La Magistrada Presidenta del Supremo Tribunal de Justicia, María José Ocampo Vázquez, destacó que, a partir de este acuerdo, la realización de las pruebas de ADN se financiará directamente con presupuesto público. Esta medida busca garantizar el derecho a la identidad de niñas, niños y adolescentes, eliminando la barrera económica que impedía el avance de los procesos legales para cientos de familias hidrocálidas.
“Llevábamos ya casi 6 años sin que se pudieran llevar a cabo en Aguascalientes, pero ahora el Poder Judicial las realizará con su propio presupuesto. Tenemos casi 250 pendientes y las que vengan el resto de este año y los subsecuentes” precisó.
Ocampo Vázquez atribuyó el rezago a la falta de presupuesto que se tenía para este apartado en el Poder Judicial, al retraso generalizado en los procesos institucionales y a factores externos como la pandemia por COVID-19, la cual acentuó las carencias antes mencionadas.

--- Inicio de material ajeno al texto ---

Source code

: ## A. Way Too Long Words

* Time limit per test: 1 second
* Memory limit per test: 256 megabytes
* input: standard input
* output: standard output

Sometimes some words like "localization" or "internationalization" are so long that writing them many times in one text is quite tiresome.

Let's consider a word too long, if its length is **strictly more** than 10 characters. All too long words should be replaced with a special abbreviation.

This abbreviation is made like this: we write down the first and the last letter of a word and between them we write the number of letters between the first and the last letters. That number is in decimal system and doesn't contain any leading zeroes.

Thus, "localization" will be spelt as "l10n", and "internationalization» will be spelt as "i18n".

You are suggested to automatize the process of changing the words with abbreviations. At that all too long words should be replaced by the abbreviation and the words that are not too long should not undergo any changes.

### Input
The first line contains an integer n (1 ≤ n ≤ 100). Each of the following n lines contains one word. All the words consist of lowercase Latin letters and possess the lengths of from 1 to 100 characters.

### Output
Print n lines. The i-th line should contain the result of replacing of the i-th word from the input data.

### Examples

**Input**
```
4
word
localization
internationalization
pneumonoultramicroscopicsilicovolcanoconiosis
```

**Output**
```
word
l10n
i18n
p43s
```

“Pedimos el histórico de las pruebas de paternidad y desde 2020 no se habían hecho; con COVID se atrasó mucho pero después de eso no hubo un recurso para poderlas realizar. La fiscalía tiene las máquinas, pero son especializadas y tienen otro fin, lo que provocó que algunos se desistieran de sus juicios” señaló.
Las pruebas de paternidad se utilizan en juicios relacionados con la paternidad, maternidad y filiación. Estos juicios pueden incluir el reconocimiento de paternidad, la desconocida paternidad, la responsabilidad financiera paternal y la resolución de conflictos entre padres.